Quelques semaines plus tard, alors que les médias commençaient à s’intéresser aux commémorations du centenaire de la Grande Guerre, j’ai réalisé en discutant avec plusieurs élèves que ce que des millions d’hommes et de femmes avaient vécu à cette époque était peu à peu en train d’être oublié. Il nous a donc paru important de travailler autour de cette période pour essayer de lui redonner un sens. Notre sujet de film était trouvé.

Notre lycée forme surtout des jeunes aux métiers de l’automobile. Il porte le nom de Charles Petiet, un industriel de Villeneuve-la-Garenne qui a fondé la marque Ariès et dont les véhicules ont joué un rôle notable durant le conflit. En 2014, plusieurs professeurs souhaitaient aussi participer aux célébrations des 70 ans de notre établissement en montant un projet avec leurs élèves. À cette occasion, nous avons donc voulu proposer à cette classe de s’intéresser aux automobiles de cette époque et au baron Petiet afin que leur court métrage s’intègre à la fois dans leur formation professionnelle et dans la vie de notre lycée.

Les camions Ariès ont joué un rôle important sur la Voie sacrée entre Bar-le Duc et Verdun. (Lieu et date du cliché non précisés – Source : Delcampe.net)

La mise en place du projet

Nous avons tenu compte de deux impératifs : d’une part, la nécessité de terminer la réalisation du film avant la fin de l’année scolaire, d’autre part, nous voulions que ce projet s’inscrive dans une démarche pédagogique collective. Il devait avoir du sens et être valorisant pour nos élèves. Ce projet souhaitait favoriser l’acquisition de compétences constitutives du programme de français de Terminale Bac Pro mais aussi transversales comme savoir écrire, savoir s’exprimer à l’oral et être capable de confronter des connaissances et des valeurs pour construire son identité culturelle. Ils ont pu réinvestir des connaissances acquises en début d’année à travers l’objet d’étude Identité et diversité (la construction de stéréotypes pendant la colonisation) et des compétences d’écriture travaillées depuis la seconde (écrire une synthèse, écrire un scénario, écrire les dialogues de plusieurs scènes ainsi que le discours des élèves à la fin du film). Les réflexions des élèves autour du jeu des acteurs et autour de la mise en scène ont aussi pu être réemployées lorsqu’ils ont travaillé sur l’objet d’étude La parole en spectacle. Ce projet cherchait aussi à favoriser l’acquisition d’autres apprentissages transversaux comme réussir à s’intégrer dans une équipe en mobilisant tous ses savoirs et ses savoir-faire.

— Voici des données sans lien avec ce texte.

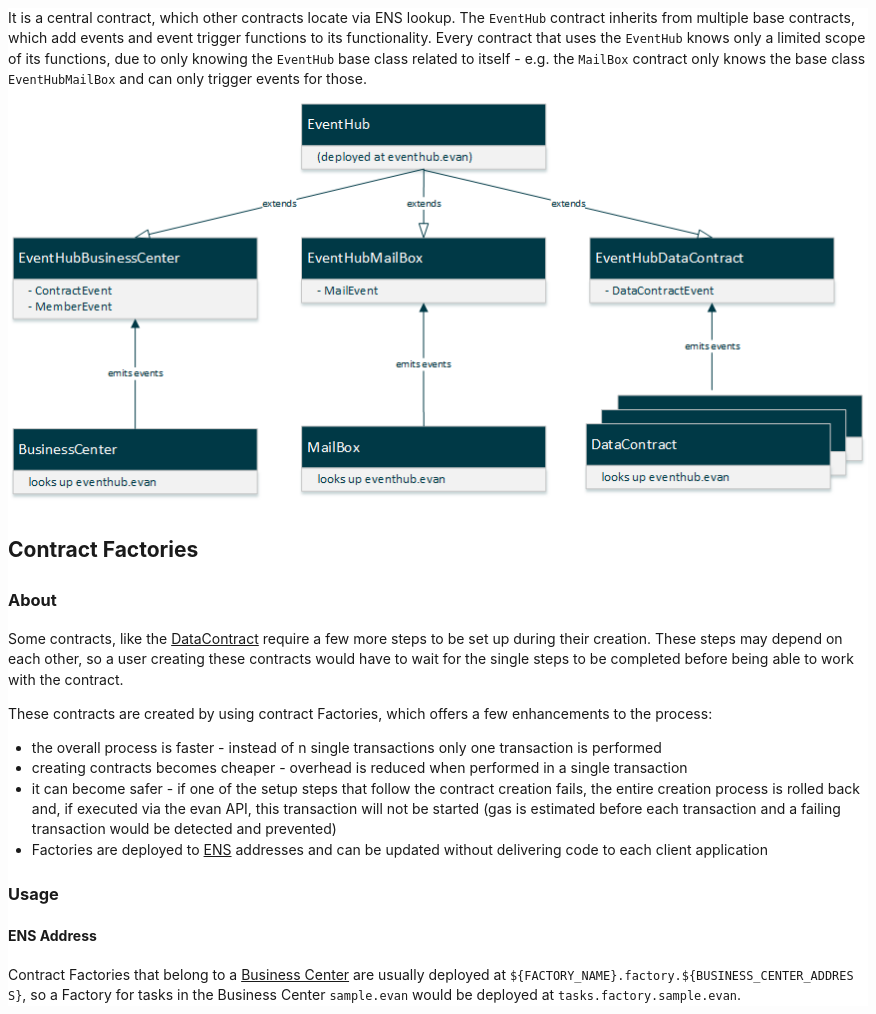 It is a central contract, which other contracts locate via ENS lookup. The `EventHub` contract inherits from multiple base contracts, which add events and event trigger functions to its functionality. Every contract that uses the `EventHub` knows only a limited scope of its functions, due to only knowing the `EventHub` base class related to itself - e.g. the `MailBox` contract only knows the base class `EventHubMailBox` and can only trigger events for those.

![Event Hub inheritance](./img/eventhub_inheritance.png)

## Contract Factories
### About
Some contracts, like the [DataContract](/docs/04_developers/data-contract.html) require a few more steps to be set up during their creation. These steps may depend on each other, so a user creating these contracts would have to wait for the single steps to be completed before being able to work with the contract.

These contracts are created by using contract Factories, which offers a few enhancements to the process:
- the overall process is faster - instead of n single transactions only one transaction is performed
- creating contracts becomes cheaper - overhead is reduced when performed in a single transaction
- it can become safer - if one of the setup steps that follow the contract creation fails, the entire creation process is rolled back and, if executed via the evan API, this transaction will not be started (gas is estimated before each transaction and a failing transaction would be detected and prevented)
- Factories are deployed to [ENS](/docs/04_developers/ens.html) addresses and can be updated without delivering code to each client application


### Usage
#### ENS Address
Contract Factories that belong to a [Business Center](/docs/04_developers/business-center.html) are usually deployed at `${FACTORY_NAME}.factory.${BUSINESS_CENTER_ADDRESS}`, so a Factory for tasks in the Business Center `sample.evan` would be deployed at `tasks.factory.sample.evan`.
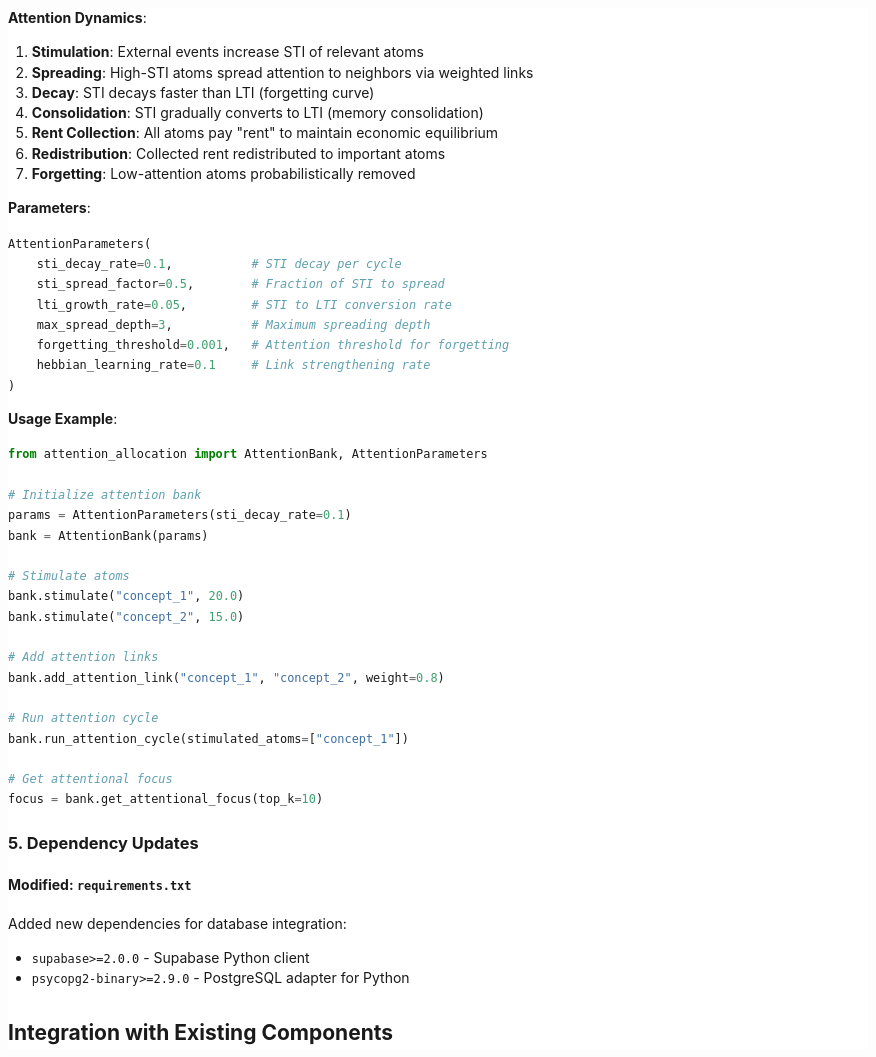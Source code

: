 **Attention Dynamics**:

1. **Stimulation**: External events increase STI of relevant atoms
2. **Spreading**: High-STI atoms spread attention to neighbors via weighted links
3. **Decay**: STI decays faster than LTI (forgetting curve)
4. **Consolidation**: STI gradually converts to LTI (memory consolidation)
5. **Rent Collection**: All atoms pay "rent" to maintain economic equilibrium
6. **Redistribution**: Collected rent redistributed to important atoms
7. **Forgetting**: Low-attention atoms probabilistically removed

**Parameters**:

```python
AttentionParameters(
    sti_decay_rate=0.1,           # STI decay per cycle
    sti_spread_factor=0.5,        # Fraction of STI to spread
    lti_growth_rate=0.05,         # STI to LTI conversion rate
    max_spread_depth=3,           # Maximum spreading depth
    forgetting_threshold=0.001,   # Attention threshold for forgetting
    hebbian_learning_rate=0.1     # Link strengthening rate
)
```

**Usage Example**:

```python
from attention_allocation import AttentionBank, AttentionParameters

# Initialize attention bank
params = AttentionParameters(sti_decay_rate=0.1)
bank = AttentionBank(params)

# Stimulate atoms
bank.stimulate("concept_1", 20.0)
bank.stimulate("concept_2", 15.0)

# Add attention links
bank.add_attention_link("concept_1", "concept_2", weight=0.8)

# Run attention cycle
bank.run_attention_cycle(stimulated_atoms=["concept_1"])

# Get attentional focus
focus = bank.get_attentional_focus(top_k=10)
```

### 5. Dependency Updates

#### Modified: `requirements.txt`

Added new dependencies for database integration:
- `supabase>=2.0.0` - Supabase Python client
- `psycopg2-binary>=2.9.0` - PostgreSQL adapter for Python

## Integration with Existing Components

La direction du lycée nous a autorisés en juin 2013 à mettre en place un atelier d’une heure par semaine inscrit dès la rentrée dans l’emploi du temps des élèves en plus de leurs cours habituels. Nous avons aussi reçu l’aide de la mairie de Villeneuve-la-Garenne qui a permis à Monsieur Pitois de venir participer à tous ces ateliers. Nous avons aussi demandé à la région Ile-de-France une aide financière pour acheter du matériel (disque dur), aide qui nous a par la suite permis de payer les droits de diffusion d’images d’archives de l’ECPAD (Etablissement de Communication et de Production Audiovisuelle de la Défense). Enfin, l’essentiel du matériel, c’est-à-dire 3 caméras, 2 perches et un ordinateur portable Apple, nous a été prêté gracieusement par le réseau départemental Canopé des Hauts-de-Seine.
La mise en place de ce projet a été divisée en deux parties : la première a consisté à préparer les élèves à la réalisation du court métrage. Nous avons souhaité que la présence de tous les élèves soit obligatoire durant les ateliers car il nous paraissait important que la classe entière (23 élèves) puisse s’impliquer. Pour la deuxième partie du projet, c’est-à-dire le tournage du film, il a été décidé de laisser aux élèves le choix de continuer ou non à participer au projet.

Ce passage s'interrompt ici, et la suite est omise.